Laura Tennant has six children, though a case could be made for a spiritual seventh.
The recently retired editor of the Leader-Courier spent 18 years in a maternal love affair while working in and around the Dayton area, enjoying its beauty, people and history.
A product of mining country, the 66-year-old Tennant sits in her dining room under a wall full of photos she's taken, showcasing her love of nature. She lives deep in the Dayton Valley in a home she and husband, Winston, or "Stony" as he's known, built some 32 years ago by hand - literally.
"In those days, the banks wouldn't make loans on houses that were on unpaved roads," she says. So with hammer and saw, they built their house in a then-sparsely populated valley.
She tells of her husband looking out one night and counting 13 lights off into the distance. "Man, it's getting crowded out here," he said.
Things have changed in Dayton since Tennant graduated from Dayton High School in 1955 in a class of just three.
She remembers wanting to be a journalist in high school. "Either that or an interpreter at the United Nations," she said with a laugh.
After a brief stint in California, she came back to Dayton. Tennant loved her photography classes at University of Nevada, Reno and writing classes at Western Nevada Community College.
One day, she saw an ad in the paper when it came to her: "I'm a journalist," she said.
She took the job at the paper, back when it wasn't much more than a free weekly tabloid.
But Laura had a mission. Her goal was to turn around the image of Dayton.
"At that time, we never got good publicity," she said. "People thought we were the dregs of the earth.
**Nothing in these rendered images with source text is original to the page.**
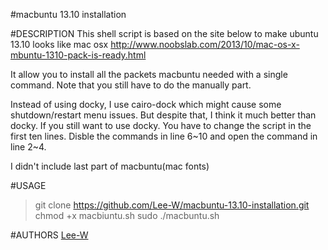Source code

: #macbuntu 13.10  installation

#DESCRIPTION
This shell script is based on the site below to make ubuntu 13.10 looks like mac osx
<http://www.noobslab.com/2013/10/mac-os-x-mbuntu-1310-pack-is-ready.html>

It allow you to install all the packets macbuntu needed with a single command. Note that you still have to do the manually part.

Instead of using docky, I use cairo-dock which might cause some shutdown/restart menu issues. But despite that, I think it much better than docky.
If you still want to use docky. You have to change the script in the first ten lines.
Disble the commands in line 6~10 and open the command in line 2~4.

I didn't include last part of macbuntu(mac fonts)

#USAGE
> git clone https://github.com/Lee-W/macbuntu-13.10-installation.git
> chmod +x macbiuntu.sh
> sudo ./macbuntu.sh

#AUTHORS
[Lee-W](https://github.com/Lee-W/)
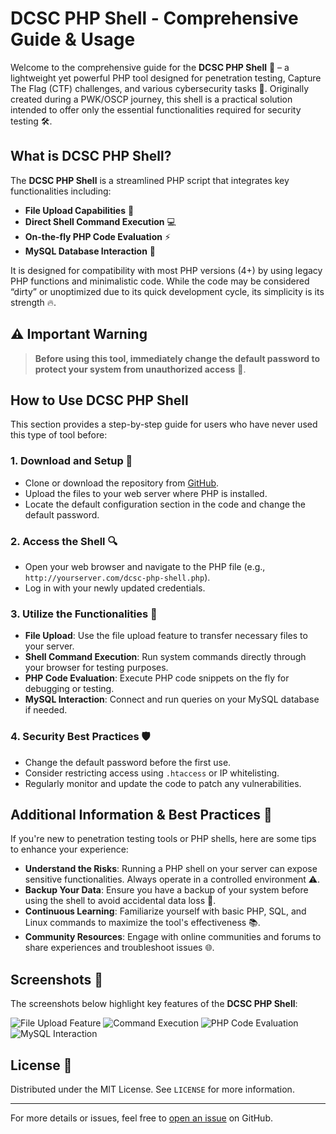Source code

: # DCSC PHP Shell - Comprehensive Guide & Usage

Welcome to the comprehensive guide for the **DCSC PHP Shell** 🎉 – a lightweight yet powerful PHP tool designed for penetration testing, Capture The Flag (CTF) challenges, and various cybersecurity tasks 🔐. Originally created during a PWK/OSCP journey, this shell is a practical solution intended to offer only the essential functionalities required for security testing 🛠️.

## What is DCSC PHP Shell?

The **DCSC PHP Shell** is a streamlined PHP script that integrates key functionalities including:

- **File Upload Capabilities** 📂
- **Direct Shell Command Execution** 💻
- **On-the-fly PHP Code Evaluation** ⚡
- **MySQL Database Interaction** 💾

It is designed for compatibility with most PHP versions (4+) by using legacy PHP functions and minimalistic code. While the code may be considered “dirty” or unoptimized due to its quick development cycle, its simplicity is its strength 🔥.

## ⚠️ Important Warning

> **Before using this tool, immediately change the default password to protect your system from unauthorized access** 🔑.

## How to Use DCSC PHP Shell

This section provides a step-by-step guide for users who have never used this type of tool before:

### 1. **Download and Setup** 🚀

- Clone or download the repository from [GitHub](https://github.com/RootShelll/DCSC-PHP-Shell).
- Upload the files to your web server where PHP is installed.
- Locate the default configuration section in the code and change the default password.

### 2. **Access the Shell** 🔍

- Open your web browser and navigate to the PHP file (e.g., `http://yourserver.com/dcsc-php-shell.php`).
- Log in with your newly updated credentials.

### 3. **Utilize the Functionalities** 🔧

- **File Upload**: Use the file upload feature to transfer necessary files to your server.
- **Shell Command Execution**: Run system commands directly through your browser for testing purposes.
- **PHP Code Evaluation**: Execute PHP code snippets on the fly for debugging or testing.
- **MySQL Interaction**: Connect and run queries on your MySQL database if needed.

### 4. **Security Best Practices** 🛡️

- Change the default password before the first use.
- Consider restricting access using `.htaccess` or IP whitelisting.
- Regularly monitor and update the code to patch any vulnerabilities.

## Additional Information & Best Practices 📝

If you're new to penetration testing tools or PHP shells, here are some tips to enhance your experience:

- **Understand the Risks**: Running a PHP shell on your server can expose sensitive functionalities. Always operate in a controlled environment ⚠️.
- **Backup Your Data**: Ensure you have a backup of your system before using the shell to avoid accidental data loss 💾.
- **Continuous Learning**: Familiarize yourself with basic PHP, SQL, and Linux commands to maximize the tool's effectiveness 📚.
- **Community Resources**: Engage with online communities and forums to share experiences and troubleshoot issues 🌐.

## Screenshots 📸

The screenshots below highlight key features of the **DCSC PHP Shell**:

![File Upload Feature](https://r00t-shell.com/wp-content/uploads/2025/02/DCSC-PHP-Shell.png)
![Command Execution](https://r00t-shell.com/wp-content/uploads/2025/02/DCSC-PHP-Shell-2.png)
![PHP Code Evaluation](https://r00t-shell.com/wp-content/uploads/2025/02/DCSC-PHP-Shell-3.png)
![MySQL Interaction](https://r00t-shell.com/wp-content/uploads/2025/02/DCSC-PHP-Shell-4.png)

## License 📄

Distributed under the MIT License. See `LICENSE` for more information.

---

For more details or issues, feel free to [open an issue](https://github.com/RootShelll/DCSC-PHP-Shell/issues) on GitHub.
Only when something bad happened out here did we get any kind of coverage."
So she started taking pictures of kids, going to schools, celebrating the positive aspects of the community, raising it to a higher level.
"I've always believed in grass-roots journalism, open government and freedom of speech," she says without affectation of idealism. She says she would often find herself at odds with friends at local government meetings. "They wanted to say things off the record," she said.
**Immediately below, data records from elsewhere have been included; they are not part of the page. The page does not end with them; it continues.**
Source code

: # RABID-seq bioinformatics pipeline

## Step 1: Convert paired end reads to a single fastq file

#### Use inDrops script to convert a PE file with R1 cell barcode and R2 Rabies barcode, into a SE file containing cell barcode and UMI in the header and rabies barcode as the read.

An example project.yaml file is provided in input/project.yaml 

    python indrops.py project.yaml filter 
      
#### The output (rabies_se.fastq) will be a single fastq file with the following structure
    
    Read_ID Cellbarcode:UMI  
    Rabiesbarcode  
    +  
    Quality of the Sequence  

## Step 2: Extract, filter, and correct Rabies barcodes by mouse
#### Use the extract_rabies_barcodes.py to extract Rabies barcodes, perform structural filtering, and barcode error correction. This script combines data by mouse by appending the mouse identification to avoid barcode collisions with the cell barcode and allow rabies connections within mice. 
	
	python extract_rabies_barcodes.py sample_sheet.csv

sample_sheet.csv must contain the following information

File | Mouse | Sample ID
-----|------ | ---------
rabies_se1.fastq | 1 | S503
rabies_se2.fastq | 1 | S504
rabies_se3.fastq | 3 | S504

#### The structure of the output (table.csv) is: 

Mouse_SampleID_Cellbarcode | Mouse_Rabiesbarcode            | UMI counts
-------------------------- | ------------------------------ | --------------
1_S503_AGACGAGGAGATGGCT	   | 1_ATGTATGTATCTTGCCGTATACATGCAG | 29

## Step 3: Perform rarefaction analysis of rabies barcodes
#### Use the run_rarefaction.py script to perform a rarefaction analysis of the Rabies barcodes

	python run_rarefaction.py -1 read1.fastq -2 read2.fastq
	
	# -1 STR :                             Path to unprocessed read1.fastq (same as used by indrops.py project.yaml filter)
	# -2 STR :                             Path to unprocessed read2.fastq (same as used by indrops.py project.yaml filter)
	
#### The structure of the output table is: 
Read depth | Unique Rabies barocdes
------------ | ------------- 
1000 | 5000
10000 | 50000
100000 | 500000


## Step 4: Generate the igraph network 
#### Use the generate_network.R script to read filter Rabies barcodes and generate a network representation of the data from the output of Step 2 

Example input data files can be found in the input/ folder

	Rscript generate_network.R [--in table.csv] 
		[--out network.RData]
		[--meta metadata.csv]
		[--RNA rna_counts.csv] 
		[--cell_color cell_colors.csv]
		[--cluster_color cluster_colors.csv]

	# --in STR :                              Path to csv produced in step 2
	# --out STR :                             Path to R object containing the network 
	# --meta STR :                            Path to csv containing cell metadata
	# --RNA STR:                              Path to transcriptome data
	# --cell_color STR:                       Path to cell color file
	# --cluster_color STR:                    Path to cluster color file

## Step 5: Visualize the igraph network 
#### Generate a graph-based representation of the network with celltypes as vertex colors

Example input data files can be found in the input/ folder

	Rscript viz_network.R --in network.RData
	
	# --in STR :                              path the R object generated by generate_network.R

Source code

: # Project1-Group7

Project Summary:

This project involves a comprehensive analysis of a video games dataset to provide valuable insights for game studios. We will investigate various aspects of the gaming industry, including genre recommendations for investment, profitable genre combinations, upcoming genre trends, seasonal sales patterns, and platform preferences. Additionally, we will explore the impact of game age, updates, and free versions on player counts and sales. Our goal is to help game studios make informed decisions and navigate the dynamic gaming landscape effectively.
Tennant's convictions of having a free local press won out over such petty arguments.
But Tennant was never just a stoic reporter. She remembers a sad day when her friend's son was killed in a farm accident.
"I was a reporter who cried with the family," she said.
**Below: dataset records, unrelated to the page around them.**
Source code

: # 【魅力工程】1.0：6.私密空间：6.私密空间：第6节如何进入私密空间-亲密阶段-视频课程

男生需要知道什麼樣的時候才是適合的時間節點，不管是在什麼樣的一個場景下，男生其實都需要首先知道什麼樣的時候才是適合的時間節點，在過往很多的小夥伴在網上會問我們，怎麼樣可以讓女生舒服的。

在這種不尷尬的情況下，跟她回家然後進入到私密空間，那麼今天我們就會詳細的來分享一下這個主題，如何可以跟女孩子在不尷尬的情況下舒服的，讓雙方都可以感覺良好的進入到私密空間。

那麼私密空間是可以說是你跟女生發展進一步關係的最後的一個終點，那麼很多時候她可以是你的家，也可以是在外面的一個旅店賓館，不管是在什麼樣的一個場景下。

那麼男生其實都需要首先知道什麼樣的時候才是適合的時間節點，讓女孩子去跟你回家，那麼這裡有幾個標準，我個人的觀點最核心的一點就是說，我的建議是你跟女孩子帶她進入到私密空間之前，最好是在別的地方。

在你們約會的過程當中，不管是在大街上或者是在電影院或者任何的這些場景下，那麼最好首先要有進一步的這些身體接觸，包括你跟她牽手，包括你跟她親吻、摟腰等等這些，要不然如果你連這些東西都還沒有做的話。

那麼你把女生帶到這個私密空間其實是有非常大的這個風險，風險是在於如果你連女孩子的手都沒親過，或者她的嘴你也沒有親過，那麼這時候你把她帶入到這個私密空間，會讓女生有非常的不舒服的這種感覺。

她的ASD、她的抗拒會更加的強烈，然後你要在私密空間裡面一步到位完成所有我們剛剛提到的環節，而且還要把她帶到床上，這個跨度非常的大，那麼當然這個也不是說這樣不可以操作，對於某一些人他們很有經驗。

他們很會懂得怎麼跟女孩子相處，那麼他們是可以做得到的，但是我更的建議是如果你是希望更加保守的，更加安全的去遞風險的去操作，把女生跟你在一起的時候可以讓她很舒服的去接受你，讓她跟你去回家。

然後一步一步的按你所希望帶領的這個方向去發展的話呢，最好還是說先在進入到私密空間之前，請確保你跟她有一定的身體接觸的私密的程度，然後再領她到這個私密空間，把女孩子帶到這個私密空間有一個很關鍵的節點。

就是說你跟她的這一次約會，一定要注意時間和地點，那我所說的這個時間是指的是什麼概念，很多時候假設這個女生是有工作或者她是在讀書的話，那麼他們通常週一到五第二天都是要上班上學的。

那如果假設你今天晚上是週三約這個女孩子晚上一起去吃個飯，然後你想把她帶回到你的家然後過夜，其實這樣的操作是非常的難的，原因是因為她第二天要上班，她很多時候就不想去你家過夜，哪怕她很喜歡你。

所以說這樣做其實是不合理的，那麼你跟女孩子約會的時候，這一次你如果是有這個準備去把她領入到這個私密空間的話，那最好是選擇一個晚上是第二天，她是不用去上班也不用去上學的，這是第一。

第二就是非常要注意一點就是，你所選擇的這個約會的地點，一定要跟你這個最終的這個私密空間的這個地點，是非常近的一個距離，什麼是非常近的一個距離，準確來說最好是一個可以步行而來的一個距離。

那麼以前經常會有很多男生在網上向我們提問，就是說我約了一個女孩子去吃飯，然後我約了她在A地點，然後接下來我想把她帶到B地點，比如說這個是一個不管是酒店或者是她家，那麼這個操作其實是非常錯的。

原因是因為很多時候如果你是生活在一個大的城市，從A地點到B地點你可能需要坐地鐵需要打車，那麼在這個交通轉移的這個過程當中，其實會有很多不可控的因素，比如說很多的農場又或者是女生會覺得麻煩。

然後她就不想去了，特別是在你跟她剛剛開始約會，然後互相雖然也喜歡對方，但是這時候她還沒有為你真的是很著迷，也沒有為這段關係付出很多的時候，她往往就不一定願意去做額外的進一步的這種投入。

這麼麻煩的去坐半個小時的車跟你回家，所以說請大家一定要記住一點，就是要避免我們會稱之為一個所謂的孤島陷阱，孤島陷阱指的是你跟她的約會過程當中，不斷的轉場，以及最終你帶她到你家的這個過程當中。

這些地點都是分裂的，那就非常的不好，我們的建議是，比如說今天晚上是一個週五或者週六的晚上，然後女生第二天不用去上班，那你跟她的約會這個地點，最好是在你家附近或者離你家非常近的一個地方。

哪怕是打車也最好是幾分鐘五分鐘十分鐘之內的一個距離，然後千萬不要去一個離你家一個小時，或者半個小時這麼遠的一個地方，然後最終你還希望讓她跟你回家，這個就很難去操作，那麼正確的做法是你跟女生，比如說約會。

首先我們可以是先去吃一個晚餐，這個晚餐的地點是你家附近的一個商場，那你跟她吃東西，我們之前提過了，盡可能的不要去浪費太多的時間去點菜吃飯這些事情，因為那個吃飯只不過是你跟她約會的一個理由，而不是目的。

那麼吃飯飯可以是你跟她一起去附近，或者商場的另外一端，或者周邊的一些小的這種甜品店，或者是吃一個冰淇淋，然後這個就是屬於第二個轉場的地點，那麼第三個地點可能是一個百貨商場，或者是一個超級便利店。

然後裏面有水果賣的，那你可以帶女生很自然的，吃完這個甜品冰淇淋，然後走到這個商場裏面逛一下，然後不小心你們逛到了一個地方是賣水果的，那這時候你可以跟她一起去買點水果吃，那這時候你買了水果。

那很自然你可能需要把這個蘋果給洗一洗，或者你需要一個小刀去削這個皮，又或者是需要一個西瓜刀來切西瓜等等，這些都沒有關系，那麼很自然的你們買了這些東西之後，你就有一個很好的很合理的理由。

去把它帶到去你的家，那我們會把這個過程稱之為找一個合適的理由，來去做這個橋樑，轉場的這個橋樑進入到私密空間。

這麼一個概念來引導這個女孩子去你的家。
She was a partisan, a spiritual leader of Dayton who often composed as many as 38 stories a week about the town.
On the city's sesquicentennial, the Saturday of the event was officially decreed "Laura Tennant Day" in Dayton.
"I cried," she said. "It was really ... I've just wanted to promote and preserve Dayton's history ..."
The Dayton area has changed too quickly for Tennant's taste.
"I think the county commissioners have allowed it to grow too fast," she said bluntly.
Still recovering from a recent hip replacement, Tennant admits she's found it hard to stay out of the newsroom.
There are plans to remodel her house, starting in January. She and Stony are planning a motorcycle run to Sturgis, S.D., next year. She wants to write a book on the history of Dayton, take more photographs, do more writing.
"I still write a column for the Mason Valley News," she says.
Plus, she's made it her mission to give Dayton its proper place in the history books.
She and her husband once thought about retiring to Hawaii, but in the end decided "we're just Westerners," and Dayton was their home.
"I love the views. I don't have to watch TV to get the weather," she said, looking outside at the Pine Nut mountains with a smile. "I can just look out there and see what's coming."